Just around the corner in Parap, the Laundry Gallery has a tempting show of sculptural pieces from Anindilyakwa Arts of Groote Eylandt. Back in the city, at the Doubletree by Hilton, there is an annual survey of new work by Tiwi artists, presented by Munupi Arts and Jilamara Arts and Crafts, from Melville and Bathurst Islands. There’s also a student show called Remix at the Charles Darwin University Gallery, and work by Gary Lee at Coconut Studios.
Keith Wikmunea’s Theewith & Kalampang: White Cockatoo, Gilah and the Wandering Dog that won the $100,000 prize.

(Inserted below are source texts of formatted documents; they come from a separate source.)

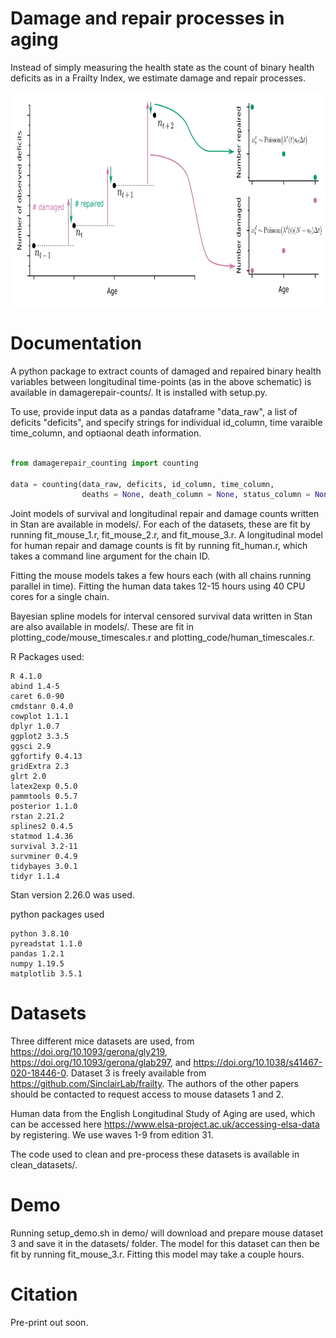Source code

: # Damage and repair processes in aging
Instead of simply measuring the health state as the count of binary health deficits as in a Frailty Index, we estimate damage and repair processes.

<p align="center"> 
<img src="diagrams/transitions_schematic_combined.png" width="799" height="343">
</p>


# Documentation
A python package to extract counts of damaged and repaired binary health variables between longitudinal time-points (as in the above schematic) is available in damagerepair-counts/. It is installed with setup.py.

To use, provide input data as a pandas dataframe "data_raw", a list of deficits "deficits", and specify strings for individual id_column, time varaible time_column, and optiaonal death information.

```python

from damagerepair_counting import counting

data = counting(data_raw, deficits, id_column, time_column,
                deaths = None, death_column = None, status_column = None)

```

Joint models of survival and longitudinal repair and damage counts written in Stan are available in models/. For each of the datasets, these are fit by running fit_mouse_1.r, fit_mouse_2.r, and fit_mouse_3.r. A longitudinal model for human repair and damage counts is fit by running fit_human.r, which takes a command line argument for the chain ID.

Fitting the mouse models takes a few hours each (with all chains running parallel in time). Fitting the human data takes 12-15 hours using 40 CPU cores for a single chain. 

Bayesian spline models for interval censored survival data written in Stan are also available in models/. These are fit in plotting_code/mouse_timescales.r and plotting_code/human_timescales.r.

R Packages used:
```
R 4.1.0
abind 1.4-5
caret 6.0-90
cmdstanr 0.4.0
cowplot 1.1.1
dplyr 1.0.7
ggplot2 3.3.5
ggsci 2.9
ggfortify 0.4.13
gridExtra 2.3
glrt 2.0
latex2exp 0.5.0
pammtools 0.5.7
posterior 1.1.0
rstan 2.21.2
splines2 0.4.5
statmod 1.4.36
survival 3.2-11
survminer 0.4.9
tidybayes 3.0.1
tidyr 1.1.4
```

Stan version 2.26.0 was used.

python packages used
```
python 3.8.10
pyreadstat 1.1.0
pandas 1.2.1
numpy 1.19.5
matplotlib 3.5.1
```

# Datasets
Three different mice datasets are used, from https://doi.org/10.1093/gerona/gly219, https://doi.org/10.1093/gerona/glab297, and https://doi.org/10.1038/s41467-020-18446-0. Dataset 3 is freely available from https://github.com/SinclairLab/frailty. The authors of the other papers should be contacted to request access to mouse datasets 1 and 2.

Human data from the English Longitudinal Study of Aging are used, which can be accessed here https://www.elsa-project.ac.uk/accessing-elsa-data by registering. We use waves 1-9 from edition 31.

The code used to clean and pre-process these datasets is available in clean_datasets/.

# Demo
Running setup_demo.sh in demo/ will download and prepare mouse dataset 3 and save it in the datasets/ folder. The model for this dataset can then be fit by running fit_mouse_3.r. Fitting this model may take a couple hours.

# Citation
Pre-print out soon.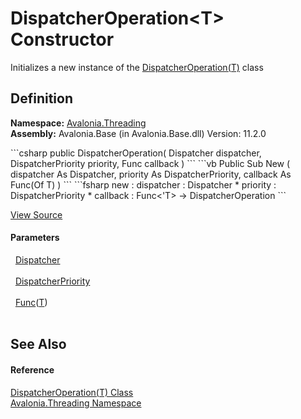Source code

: # DispatcherOperation&lt;T&gt; Constructor


Initializes a new instance of the <a href="T_Avalonia_Threading_DispatcherOperation_1">DispatcherOperation(T)</a> class



## Definition
**Namespace:** <a href="N_Avalonia_Threading">Avalonia.Threading</a>  
**Assembly:** Avalonia.Base (in Avalonia.Base.dll) Version: 11.2.0

<Tabs groupId="api-code-preview">
<TabItem value="csharp" label="C#">
```csharp
public DispatcherOperation(
	Dispatcher dispatcher,
	DispatcherPriority priority,
	Func<T> callback
)
```
</TabItem>
<TabItem value="vb" label="VB">
```vb
Public Sub New ( 
	dispatcher As Dispatcher,
	priority As DispatcherPriority,
	callback As Func(Of T)
)
```
</TabItem>
<TabItem value="fsharp" label="F#">
```fsharp
new : 
        dispatcher : Dispatcher * 
        priority : DispatcherPriority * 
        callback : Func<'T> -> DispatcherOperation
```
</TabItem>
</Tabs>



<a href="https://github.com/AvaloniaUI/Avalonia/tree/master/src/Avalonia.Base/Threading/DispatcherOperation.cs#L332" title="View the source code">View Source</a>



#### Parameters
<dl><dt>  <a href="T_Avalonia_Threading_Dispatcher">Dispatcher</a></dt><dd> </dd><dt>  <a href="T_Avalonia_Threading_DispatcherPriority">DispatcherPriority</a></dt><dd> </dd><dt>  <a href="https://learn.microsoft.com/dotnet/api/system.func-1" target="_blank" rel="noopener noreferrer">Func</a>(<a href="T_Avalonia_Threading_DispatcherOperation_1">T</a>)</dt><dd> </dd></dl>

## See Also


#### Reference
<a href="T_Avalonia_Threading_DispatcherOperation_1">DispatcherOperation(T) Class</a>  
<a href="N_Avalonia_Threading">Avalonia.Threading Namespace</a>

Both the NATSIAA, and especially, the Salon des Refusés, were noticeably better than last year’s efforts, and the same could be said for the Tiwi show. The most likely reason for this upsurge is that last year artists were still in post-lockdown mode and feeling a little tentative. They have since been able to sit down together and make new work, benefitting from the company and perhaps the competition. There’s a palpable sense of new energy, and that’s good news for the entire sector at a time when question marks over the practices of the APY Art Centre Collective (APYACC) have cast a shadow on the Indigenous art market.
The dedicated art buyers who make their way to Darwin every year don’t seem to have been discouraged by the controversy. These collectors – who are discriminating in a way that casual, speculative buyers are not – simply steer clear of anything suspicious. If there was ever a moment of crisis it was a mere blip.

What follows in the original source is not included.